B.15. L'imprévisibilité qui tient au fait qu'une infraction qui était punissable au moment où elle a été commise pourrait encore être sanctionnée de la même peine à l'échéance du délai de prescription escompté, parce que ce délai a entre-temps été suspendu, n'est pas de nature à porter atteinte aux articles 12 et 14 de la Constitution. Ces dispositions exigent certes que le délai de prescription ait en principe été adopté par une assemblée délibérante démocratiquement élue, mais elles n'empêchent pas que soit laissée au juge la latitude, chaque fois qu'il existe un obstacle à l'introduction ou à l'exercice de l'action publique, de suspendre ce délai dans l'intérêt de l'action publique.

En effet, il résulte de la nature de la procédure de cassation, qu'afin d'éviter un usage abusif, elle entraîne la suspension du délai de prescription. Les dispositions qui règlent le pourvoi en cassation doivent dès lors, de manière implicite mais certaine, être réputées avoir pour effet que l'introduction d'un tel pourvoi a un effet suspensif sur le délai de prescription.

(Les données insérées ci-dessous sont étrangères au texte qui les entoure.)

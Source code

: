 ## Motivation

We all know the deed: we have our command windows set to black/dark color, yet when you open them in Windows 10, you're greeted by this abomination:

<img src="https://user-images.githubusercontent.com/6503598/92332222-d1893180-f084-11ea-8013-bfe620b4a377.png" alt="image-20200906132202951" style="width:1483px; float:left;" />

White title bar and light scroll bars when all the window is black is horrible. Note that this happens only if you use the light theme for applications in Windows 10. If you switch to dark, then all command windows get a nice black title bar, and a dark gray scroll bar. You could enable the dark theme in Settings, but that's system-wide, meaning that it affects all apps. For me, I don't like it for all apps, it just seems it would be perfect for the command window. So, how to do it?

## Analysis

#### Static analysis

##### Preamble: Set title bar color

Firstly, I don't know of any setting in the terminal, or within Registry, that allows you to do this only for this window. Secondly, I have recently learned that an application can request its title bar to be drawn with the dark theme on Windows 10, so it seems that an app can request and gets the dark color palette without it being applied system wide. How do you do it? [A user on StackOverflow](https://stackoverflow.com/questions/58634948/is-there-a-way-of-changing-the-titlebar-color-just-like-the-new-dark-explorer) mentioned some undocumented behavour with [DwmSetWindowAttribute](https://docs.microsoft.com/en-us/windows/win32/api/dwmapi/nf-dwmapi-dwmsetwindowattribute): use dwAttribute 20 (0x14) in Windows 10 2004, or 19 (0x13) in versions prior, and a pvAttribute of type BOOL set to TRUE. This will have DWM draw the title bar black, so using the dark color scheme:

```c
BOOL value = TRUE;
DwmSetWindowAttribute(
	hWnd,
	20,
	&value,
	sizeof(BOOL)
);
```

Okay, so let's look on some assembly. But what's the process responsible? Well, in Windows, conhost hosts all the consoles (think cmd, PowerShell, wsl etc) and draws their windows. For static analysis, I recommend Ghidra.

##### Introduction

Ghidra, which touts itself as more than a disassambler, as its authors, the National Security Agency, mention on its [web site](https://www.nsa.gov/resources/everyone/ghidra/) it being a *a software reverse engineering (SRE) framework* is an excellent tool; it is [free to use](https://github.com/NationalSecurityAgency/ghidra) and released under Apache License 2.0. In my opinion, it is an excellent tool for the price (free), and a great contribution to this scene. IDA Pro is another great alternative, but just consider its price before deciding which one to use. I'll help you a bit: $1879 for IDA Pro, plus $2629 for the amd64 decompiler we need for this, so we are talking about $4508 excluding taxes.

B.16. La question préjudicielle appelle une réponse négative.

Par ces motifs, la Cour dit pour droit : 1. L'article 65 du Code pénal et l'article 21 du titre préliminaire du Code de procédure pénale, interprétés en ce sens qu'en cas de délit collectif, la prescription de l'action publique court à partir du dernier fait qui a été commis avec la même intention délictueuse et pour autant que le délai de prescription ne soit écoulé entre aucun des faits, ne violent pas les articles 12, alinéa 2, et 14 de la Constitution, lus en combinaison avec l'article 7 de la Convention européenne des droits de l'homme.2. Les articles 193, 196 et 197 du Code pénal et les articles 21, 22 et 23 du titre préliminaire du Code de procédure pénale, interprétés en ce sens que les infractions de faux en écritures et usage de faux sont considérées comme une seule infraction qui perdure tant que continue d'exister le but visé et réalisé par l'acte initial, bien qu'aucun acte positif nouveau ne soit posé par qui que ce soit, la prescription de l'action publique ne commençant à courir pour les deux infractions qu'à partir du moment où ce but n'existe plus, ne violent pas les articles 12, alinéa 2, et 14 de la Constitution.3. Les articles 21, 22, 23 et 24 du titre préliminaire du Code de procédure pénale, interprétés en ce sens que la prescription de l'action publique est suspendue pendant la procédure de cassation à partir du jour du jugement attaqué jusqu'au jour de l'arrêt de la Cour de cassation déclarant le pourvoi recevable, et pour autant que le pourvoi en cassation ne soit pas manifestement irrecevable, ne violent pas les articles 12, alinéa 2, et 14 de la Constitution. Ainsi prononcé en langue néerlandaise et en langue française, conformément à l'article 65 de la loi spéciale du 6 janvier 1989 sur la Cour d'arbitrage, à l'audience publique du 21 décembre 2005.

Le greffier, Le président, P.-Y. Dutilleux. A. Arts.